I had a chance to chat with Stephanie and ask her some questions about the store, her event planning business, and her floral design firm.  With the holidays upon us, I wanted to get her tips for the best holiday parties.

Sunday Taylor:  Tell me about your store and the items you carry.

Stephanie Grace:  Stephanie Grace is an event production and floral design firm, with a boutique on Montana Avenue that specializes in florals and luxury home decor accessories.  We focus on creating your entire tabletop decor, from your centerpiece all the way to your flatware.  Our designers work with you to create the ultimate dining experience by coordinating your table linens with your centerpiece and your serving pieces.  We carry an extensive collection of designers:  L'Object, Michael Aram, Juliska, Simon Pierce, Deborah Rhodes, etc.



ST:  You are also a party planner.  Tell me about your process in planning parties.
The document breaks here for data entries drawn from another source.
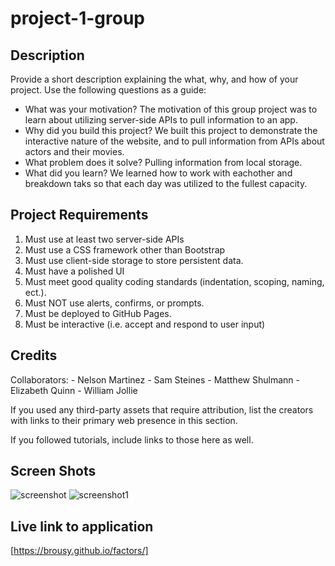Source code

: # project-1-group

## Description

Provide a short description explaining the what, why, and how of your project. Use the following questions as a guide:

- What was your motivation?
    The motivation of this group project was to learn about utilizing server-side APIs to pull information to an app. 
- Why did you build this project? 
    We built this project to demonstrate the interactive nature of the website, and to pull information from APIs about actors and their movies. 
- What problem does it solve?
    Pulling information from local storage. 
- What did you learn?
    We learned how to work with eachother and breakdown taks so that each day was utilized to the fullest capacity. 


## Project Requirements

1. Must use at least two server-side APIs
2. Must use a CSS framework other than Bootstrap
3. Must use client-side storage to store persistent data. 
4. Must have a polished UI
5. Must meet good quality coding standards (indentation, scoping, naming, ect.).
6. Must NOT use alerts, confirms, or prompts.
7. Must be deployed to GitHub Pages.
8. Must be interactive (i.e. accept and respond to user input)


## Credits

Collaborators:
    - Nelson Martinez
    - Sam Steines
    - Matthew Shulmann
    - Elizabeth Quinn
    - William Jollie

If you used any third-party assets that require attribution, list the creators with links to their primary web presence in this section.

If you followed tutorials, include links to those here as well.

## Screen Shots
![screenshot](./Assets/Images/Screenshot%202023-07-19%20at%209.16.35%20PM.png)
![screenshot1](./Assets/Images/Screenshot%202023-07-19%20at%209.16.45%20PM.png)

## Live link to application
[https://brousy.github.io/factors/]
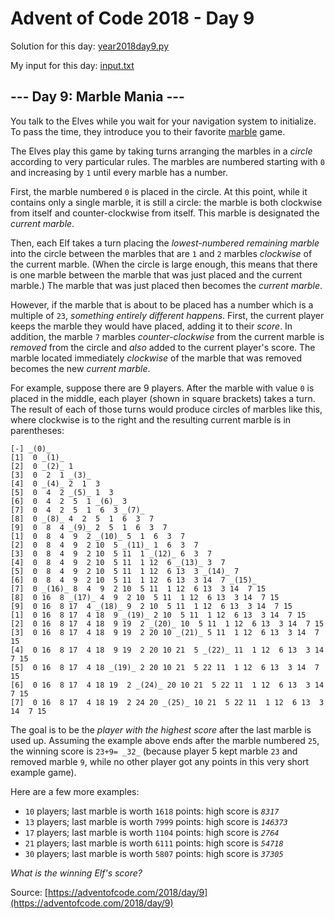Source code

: # Advent of Code 2018 - Day 9

Solution for this day: [year2018day9.py](year2018/day9/year2018day9.py)

My input for this day: [input.txt](year2018/day9/input.txt)

## \--- Day 9: Marble Mania ---

You talk to the Elves while you wait for your navigation system to initialize.
To pass the time, they introduce you to their favorite
[marble](https://en.wikipedia.org/wiki/Marble_\(toy\)) game.

The Elves play this game by taking turns arranging the marbles in a _circle_
according to very particular rules. The marbles are numbered starting with `0`
and increasing by `1` until every marble has a number.

First, the marble numbered `0` is placed in the circle. At this point, while
it contains only a single marble, it is still a circle: the marble is both
clockwise from itself and counter-clockwise from itself. This marble is
designated the _current marble_.

Then, each Elf takes a turn placing the _lowest-numbered remaining marble_
into the circle between the marbles that are `1` and `2` marbles _clockwise_
of the current marble. (When the circle is large enough, this means that there
is one marble between the marble that was just placed and the current marble.)
The marble that was just placed then becomes the _current marble_.

However, if the marble that is about to be placed has a number which is a
multiple of `23`, _something entirely different happens_. First, the current
player keeps the marble they would have placed, adding it to their _score_. In
addition, the marble `7` marbles _counter-clockwise_ from the current marble
is _removed_ from the circle and _also_ added to the current player's score.
The marble located immediately _clockwise_ of the marble that was removed
becomes the new _current marble_.

For example, suppose there are 9 players. After the marble with value `0` is
placed in the middle, each player (shown in square brackets) takes a turn. The
result of each of those turns would produce circles of marbles like this,
where clockwise is to the right and the resulting current marble is in
parentheses:

    
    
    [-] _(0)_
    [1]  0 _(1)_
    [2]  0 _(2)_ 1 
    [3]  0  2  1 _(3)_
    [4]  0 _(4)_ 2  1  3 
    [5]  0  4  2 _(5)_ 1  3 
    [6]  0  4  2  5  1 _(6)_ 3 
    [7]  0  4  2  5  1  6  3 _(7)_
    [8]  0 _(8)_ 4  2  5  1  6  3  7 
    [9]  0  8  4 _(9)_ 2  5  1  6  3  7 
    [1]  0  8  4  9  2 _(10)_ 5  1  6  3  7 
    [2]  0  8  4  9  2 10  5 _(11)_ 1  6  3  7 
    [3]  0  8  4  9  2 10  5 11  1 _(12)_ 6  3  7 
    [4]  0  8  4  9  2 10  5 11  1 12  6 _(13)_ 3  7 
    [5]  0  8  4  9  2 10  5 11  1 12  6 13  3 _(14)_ 7 
    [6]  0  8  4  9  2 10  5 11  1 12  6 13  3 14  7 _(15)_
    [7]  0 _(16)_ 8  4  9  2 10  5 11  1 12  6 13  3 14  7 15 
    [8]  0 16  8 _(17)_ 4  9  2 10  5 11  1 12  6 13  3 14  7 15 
    [9]  0 16  8 17  4 _(18)_ 9  2 10  5 11  1 12  6 13  3 14  7 15 
    [1]  0 16  8 17  4 18  9 _(19)_ 2 10  5 11  1 12  6 13  3 14  7 15 
    [2]  0 16  8 17  4 18  9 19  2 _(20)_ 10  5 11  1 12  6 13  3 14  7 15 
    [3]  0 16  8 17  4 18  9 19  2 20 10 _(21)_ 5 11  1 12  6 13  3 14  7 15 
    [4]  0 16  8 17  4 18  9 19  2 20 10 21  5 _(22)_ 11  1 12  6 13  3 14  7 15 
    [5]  0 16  8 17  4 18 _(19)_ 2 20 10 21  5 22 11  1 12  6 13  3 14  7 15 
    [6]  0 16  8 17  4 18 19  2 _(24)_ 20 10 21  5 22 11  1 12  6 13  3 14  7 15 
    [7]  0 16  8 17  4 18 19  2 24 20 _(25)_ 10 21  5 22 11  1 12  6 13  3 14  7 15
    

The goal is to be the _player with the highest score_ after the last marble is
used up. Assuming the example above ends after the marble numbered `25`, the
winning score is `23+9= _32_` (because player 5 kept marble `23` and removed
marble `9`, while no other player got any points in this very short example
game).

Here are a few more examples:

  * `10` players; last marble is worth `1618` points: high score is _`8317`_
  * `13` players; last marble is worth `7999` points: high score is _`146373`_
  * `17` players; last marble is worth `1104` points: high score is _`2764`_
  * `21` players; last marble is worth `6111` points: high score is _`54718`_
  * `30` players; last marble is worth `5807` points: high score is _`37305`_

_What is the winning Elf's score?_



Source: [https://adventofcode.com/2018/day/9](https://adventofcode.com/2018/day/9)

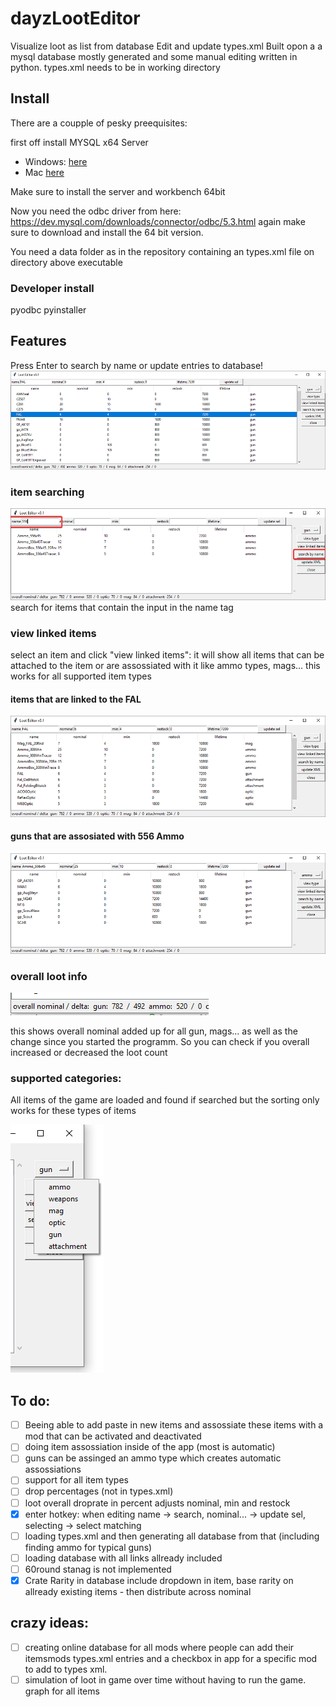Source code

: # dayzLootEditor
Visualize loot as list from database Edit and update types.xml
Built opon a a mysql database mostly generated and some manual editing
written in python.
types.xml needs to be in working directory

## Install

There are a coupple of pesky preequisites:

first off install MYSQL x64 Server 
- Windows: [here](https://dev.mysql.com/downloads/windows/installer/8.0.html) 
- Mac [here](https://dev.mysql.com/downloads/mysql/)

Make sure to install the server and workbench 64bit

Now you need the odbc driver from here: https://dev.mysql.com/downloads/connector/odbc/5.3.html
again make sure to download and install the 64 bit version.

You need a data folder as in the repository containing an types.xml file on directory above executable

### Developer install

pyodbc
pyinstaller

## Features
Press Enter to search by name or update entries to database!
![screenshot of application](images/2019-06-05_14-23-51.png)

### item searching
![search by name](images/searching.png)
search for items that contain the input in the name tag

### view linked items
select an item and click "view linked items":
it will show all items that can be attached to the item or are assossiated with it like ammo types, mags... this works for all supported item types

#### items that are linked to the FAL
![](images/linkedToFAL.png)

#### guns that are assosiated with 556 Ammo
![](images/linkedTo556Ammo.png)

### overall loot info

![](images/2019-06-05_14-23-41.png)

this shows overall nominal added up for all gun, mags... as well as the change since you started the programm. So you can check if you overall increased or decreased the loot count

### supported categories:
All items of the game are loaded and found if searched but the sorting only works for these types of items

![weapons, gun, ammo, mag, attachment, optic](images/2019-06-05_14-24-52.png)

## To do:

- [ ] Beeing able to add paste in new items and assossiate these items with a mod that can be activated and deactivated
- [ ] doing item assossiation inside of the app (most is automatic)
- [ ] guns can be assinged an ammo type which creates automatic assossiations
- [ ] support for all item types
- [ ] drop percentages (not in types.xml)
- [ ] loot overall droprate in percent adjusts nominal, min and restock
- [x] enter hotkey: when editing name -> search, nominal... -> update sel, selecting -> select matching
- [ ] loading types.xml and then generating all database from that (including finding ammo for typical guns)
- [ ] loading database with all links allready included
- [ ] 60round stanag is not implemented
- [x] Crate Rarity in database include dropdown in item, base rarity on allready existing items - then distribute across nominal

## crazy ideas:

- [ ] creating online database for all mods where people can add their itemsmods types.xml entries and a checkbox in app for a specific mod to add to types xml.
- [ ] simulation of loot in game over time without having to run the game. graph for all items
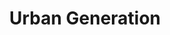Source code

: ---
title: "Urban Generation"
url: /quiapo/urban-generation-rizal-avenue/
shop: department store
---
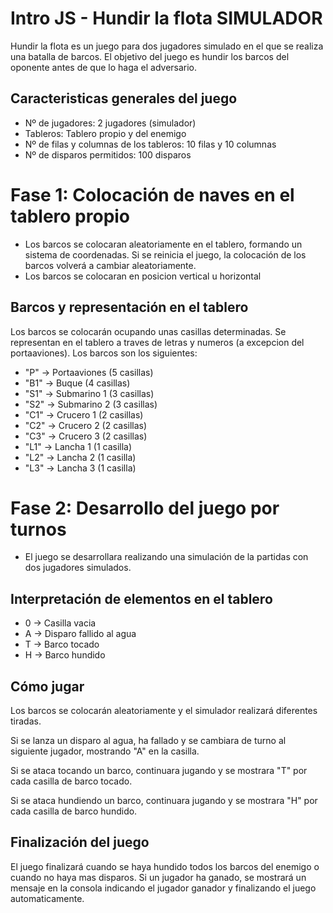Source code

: # Intro JS - Hundir la flota SIMULADOR

Hundir la flota es un juego para dos jugadores simulado en el que se realiza una batalla de barcos. El objetivo del juego es hundir los barcos del oponente antes de que lo haga el adversario.

## Caracteristicas generales del juego

- Nº de jugadores: 2 jugadores (simulador)
- Tableros: Tablero propio y del enemigo
- Nº de filas y columnas de los tableros: 10 filas y 10 columnas
- Nº de disparos permitidos: 100 disparos

# Fase 1: Colocación de naves en el tablero propio

- Los barcos se colocaran aleatoriamente en el tablero, formando un sistema de coordenadas. Si se reinicia el juego, la colocación de los barcos volverá a cambiar aleatoriamente.
- Los barcos se colocaran en posicion vertical u horizontal

## Barcos y representación en el tablero
Los barcos se colocarán ocupando unas casillas determinadas. Se representan en el tablero a traves de letras y numeros (a excepcion del portaaviones). Los barcos son los siguientes:
- "P" -> Portaaviones (5 casillas)
- "B1" -> Buque (4 casillas)
- "S1" -> Submarino 1 (3 casillas)
- "S2" -> Submarino 2 (3 casillas)
- "C1" -> Crucero 1 (2 casillas)
- "C2" -> Crucero 2 (2 casillas)
- "C3" -> Crucero 3 (2 casillas)
- "L1" -> Lancha 1 (1 casilla)
- "L2" -> Lancha 2 (1 casilla)
- "L3" -> Lancha 3 (1 casilla)

# Fase 2: Desarrollo del juego por turnos
- El juego se desarrollara realizando una simulación de la partidas con dos jugadores simulados.

## Interpretación de elementos en el tablero
- 0 -> Casilla vacia
- A -> Disparo fallido al agua 
- T -> Barco tocado
- H -> Barco hundido

## Cómo jugar
Los barcos se colocarán aleatoriamente y el simulador realizará diferentes tiradas.

Si se lanza un disparo al agua, ha fallado y se cambiara de turno al siguiente jugador, mostrando "A" en la casilla.

Si se ataca tocando un barco, continuara jugando y se mostrara "T" por cada casilla de barco tocado.

Si se ataca hundiendo un barco, continuara jugando y se mostrara "H" por cada casilla de barco hundido.

## Finalización del juego
El juego finalizará cuando se haya hundido todos los barcos del enemigo o cuando no haya mas disparos.
Si un jugador ha ganado, se mostrará un mensaje en la consola indicando el jugador ganador y finalizando el juego automaticamente.
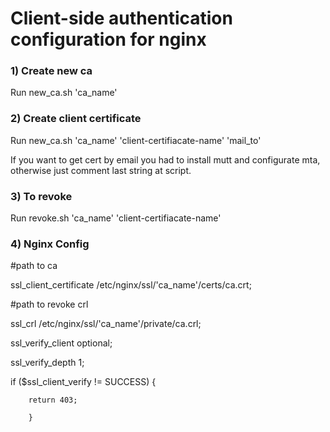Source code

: 
# Client-side authentication configuration for nginx

### 1) Create new ca

Run new_ca.sh 'ca_name'


### 2) Create client certificate

Run new_ca.sh 'ca_name' 'client-certifiacate-name' 'mail_to'

If you want to get cert by email you had to install mutt and configurate mta, otherwise just comment last string at script.


### 3) To revoke 

Run revoke.sh 'ca_name' 'client-certifiacate-name'


### 4) Nginx Config

#path to ca

ssl_client_certificate /etc/nginx/ssl/'ca_name'/certs/ca.crt;

#path to revoke crl

ssl_crl /etc/nginx/ssl/'ca_name'/private/ca.crl;

ssl_verify_client optional;

ssl_verify_depth 1;

if ($ssl_client_verify != SUCCESS) {

        return 403;
        
        }
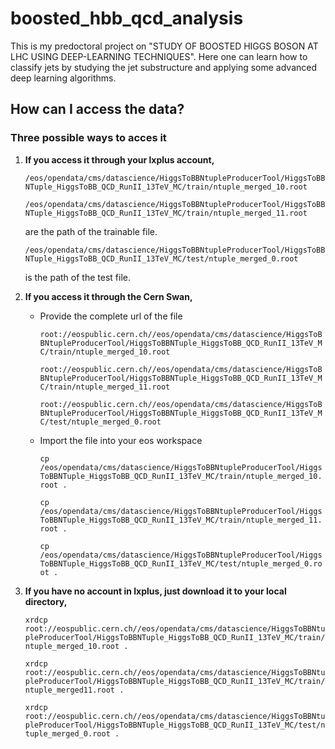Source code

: # boosted_hbb_qcd_analysis
This is my predoctoral project on "STUDY OF BOOSTED HIGGS BOSON AT LHC USING DEEP-LEARNING TECHNIQUES". Here one can learn how to classify jets by studying the jet substructure and applying some advanced deep learning algorithms.
## How can I access the data?

### Three possible ways to acces it

1. **If you access it through your lxplus account,**

   `/eos/opendata/cms/datascience/HiggsToBBNtupleProducerTool/HiggsToBBNTuple_HiggsToBB_QCD_RunII_13TeV_MC/train/ntuple_merged_10.root`
   
   `/eos/opendata/cms/datascience/HiggsToBBNtupleProducerTool/HiggsToBBNTuple_HiggsToBB_QCD_RunII_13TeV_MC/train/ntuple_merged_11.root`
   
   are the path of the trainable file.

   `/eos/opendata/cms/datascience/HiggsToBBNtupleProducerTool/HiggsToBBNTuple_HiggsToBB_QCD_RunII_13TeV_MC/test/ntuple_merged_0.root`

   is the path of the test file.

2. **If you access it through the Cern Swan,**

    * Provide the complete url of the file
  
      `root://eospublic.cern.ch//eos/opendata/cms/datascience/HiggsToBBNtupleProducerTool/HiggsToBBNTuple_HiggsToBB_QCD_RunII_13TeV_MC/train/ntuple_merged_10.root`
      
      `root://eospublic.cern.ch//eos/opendata/cms/datascience/HiggsToBBNtupleProducerTool/HiggsToBBNTuple_HiggsToBB_QCD_RunII_13TeV_MC/train/ntuple_merged_11.root`
      
      `root://eospublic.cern.ch//eos/opendata/cms/datascience/HiggsToBBNtupleProducerTool/HiggsToBBNTuple_HiggsToBB_QCD_RunII_13TeV_MC/test/ntuple_merged_0.root`
      
    * Import the file into your eos workspace
  
      `cp /eos/opendata/cms/datascience/HiggsToBBNtupleProducerTool/HiggsToBBNTuple_HiggsToBB_QCD_RunII_13TeV_MC/train/ntuple_merged_10.root .`
  
      `cp /eos/opendata/cms/datascience/HiggsToBBNtupleProducerTool/HiggsToBBNTuple_HiggsToBB_QCD_RunII_13TeV_MC/train/ntuple_merged_11.root .`
  
      `cp /eos/opendata/cms/datascience/HiggsToBBNtupleProducerTool/HiggsToBBNTuple_HiggsToBB_QCD_RunII_13TeV_MC/test/ntuple_merged_0.root .`
3. **If you have no account in lxplus, just download it to your local directory,**

   `xrdcp root://eospublic.cern.ch//eos/opendata/cms/datascience/HiggsToBBNtupleProducerTool/HiggsToBBNTuple_HiggsToBB_QCD_RunII_13TeV_MC/train/ntuple_merged_10.root .`

   `xrdcp root://eospublic.cern.ch//eos/opendata/cms/datascience/HiggsToBBNtupleProducerTool/HiggsToBBNTuple_HiggsToBB_QCD_RunII_13TeV_MC/train/ntuple_merged11.root .`

   `xrdcp root://eospublic.cern.ch//eos/opendata/cms/datascience/HiggsToBBNtupleProducerTool/HiggsToBBNTuple_HiggsToBB_QCD_RunII_13TeV_MC/test/ntuple_merged_0.root .`
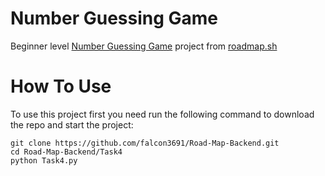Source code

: <h1>Number Guessing Game</h1>
Beginner level <a href="https://roadmap.sh/projects/number-guessing-game">Number Guessing Game</a> project from <a href="https://roadmap.sh/backend/projects">roadmap.sh</a><br>
<h1>How To Use</h1> 
To use this project first you need run the following command to download the repo and start the project:<br>
<pre><code>git clone https://github.com/falcon3691/Road-Map-Backend.git
cd Road-Map-Backend/Task4
python Task4.py</code></pre>
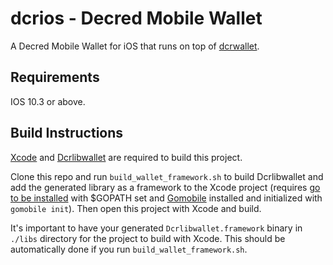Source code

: # dcrios - Decred Mobile Wallet

A Decred Mobile Wallet for iOS that runs on top of [dcrwallet](https://github.com/decred/dcrwallet).

## Requirements

IOS 10.3 or above.

## Build Instructions
[Xcode](https://developer.apple.com/xcode/) and [Dcrlibwallet](https://github.com/raedahgroup/dcrlibwallet) are required to build this project.

Clone this repo and run `build_wallet_framework.sh` to build Dcrlibwallet and add the generated library as a framework to the Xcode project (requires [go to be installed](http://golang.org/doc/install) with $GOPATH set and [Gomobile](https://github.com/golang/go/wiki/Mobile#tools) installed and initialized with `gomobile init`). Then open this project with Xcode and build.

It's important to have your generated `Dcrlibwallet.framework` binary in `./libs` directory for the project to build with Xcode. This should be automatically done if you run `build_wallet_framework.sh`.
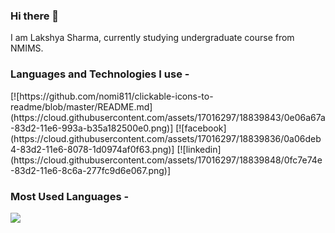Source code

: ### Hi there 👋

<!--
**LakshyaSharma207/LakshyaSharma207** is a ✨ _special_ ✨ repository because its `README.md` (this file) appears on your GitHub profile.

Here are some ideas to get you started:

- 🔭 I’m currently working on ...
- 🌱 I’m currently learning ...
- 👯 I’m looking to collaborate on ...
- 🤔 I’m looking for help with ...
- 💬 Ask me about ...
- 📫 How to reach me: ...
- 😄 Pronouns: ...
- ⚡ Fun fact: ...
-->
I am Lakshya Sharma, currently studying undergraduate course from NMIMS.

<h3 align="left">Languages and Technologies I use - </h3>
[![https://github.com/nomi811/clickable-icons-to-readme/blob/master/README.md](https://cloud.githubusercontent.com/assets/17016297/18839843/0e06a67a-83d2-11e6-993a-b35a182500e0.png)]
[![facebook](https://cloud.githubusercontent.com/assets/17016297/18839836/0a06deb4-83d2-11e6-8078-1d0974af0f63.png)]
[![linkedin](https://cloud.githubusercontent.com/assets/17016297/18839848/0fc7e74e-83d2-11e6-8c6a-277fc9d6e067.png)]


<h3 align="left">Most Used Languages - </h3> 
  <p><img align="left" src = "https://github-readme-stats-git-masterrstaa-rickstaa.vercel.app/api/top-langs/?username=LakshyaSharma207)](https://github.com/LakshyaSharma207/github-readme-stats"></p>
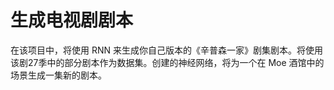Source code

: # 生成电视剧剧本

在该项目中，将使用 RNN 来生成你自己版本的《辛普森一家》剧集剧本。将使用该剧27季中的部分剧本作为数据集。创建的神经网络，将为一个在 Moe 酒馆中的场景生成一集新的剧本。

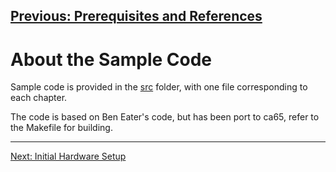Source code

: [Previous: Prerequisites and References](0a_Prereqs.md)
---

# About the Sample Code

Sample code is provided in the [src](../src) folder, with one file corresponding to each chapter.

The code is based on Ben Eater's code, but has been port to ca65, refer to the Makefile for building.

---
[Next: Initial Hardware Setup](0c_HardwareSetup.md)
SG:  My process in planning parties is to carefully listen to the vision of my clients and then create what they have imagined to the fullest potential.  Ultimately, designing a party is all about what the client wants when they walk in the door.  It is my job to listen, and then take their ideas and transform them into an exquisite event.


ST:  What are the secrets to a great party?

SG:  First and foremost, you have to cover your basics:  good food, good music and wonderful cocktails.  Second, you need to create the "environment."  Our goal is to create an event that unites the visual with the experience of the party, so that guest feels entirely transformed when they are there.  This type of event creates the most authentic "fun" and that is the essence of a great party.


ST:  You are also a talented florist.  What kinds of floral arrangements are popular for the holidays?

SG:  Each holiday carries with it a unique design aesthetic.  For Christmas, I find people gravitating towards two predominate looks.  The first would be to use fir and pine, mixed with more organic materials such as berries and pine cones.  The second would be to use predominantly florals, i.e., all reds and burgundies, to create a more lush feel.  I love the holidays because you can create a centerpiece simply by clustering ornaments together on a table or you can go all out and create a masterful arrangement of florals.


ST:  What are the five tips you can give us for setting a beautiful holiday table?

SG:  
1. Pick a centerpiece or arrangement that works for your table.  Don't let the centerpiece overpower the table.  It should be a nice compliment to the table, but not spilling onto the plates.
2. Try going monochromatic...whether that is all silver's, or all red's or all gold's...your table will look stunning.
3. If you want to dress up your arrangement, go ahead and place a few silver ornament balls in your centerpiece.  It will make it "festive" in no time!
4. Instead of buying napkin rings, have your local florist create fresh ones using fir/pine or even hydrangeas (for an example of this check out SGD on HGTV Celebrity Holiday Homes).
5. Make sure your candles are dripless; nothing spoils a beautiful table more than wax.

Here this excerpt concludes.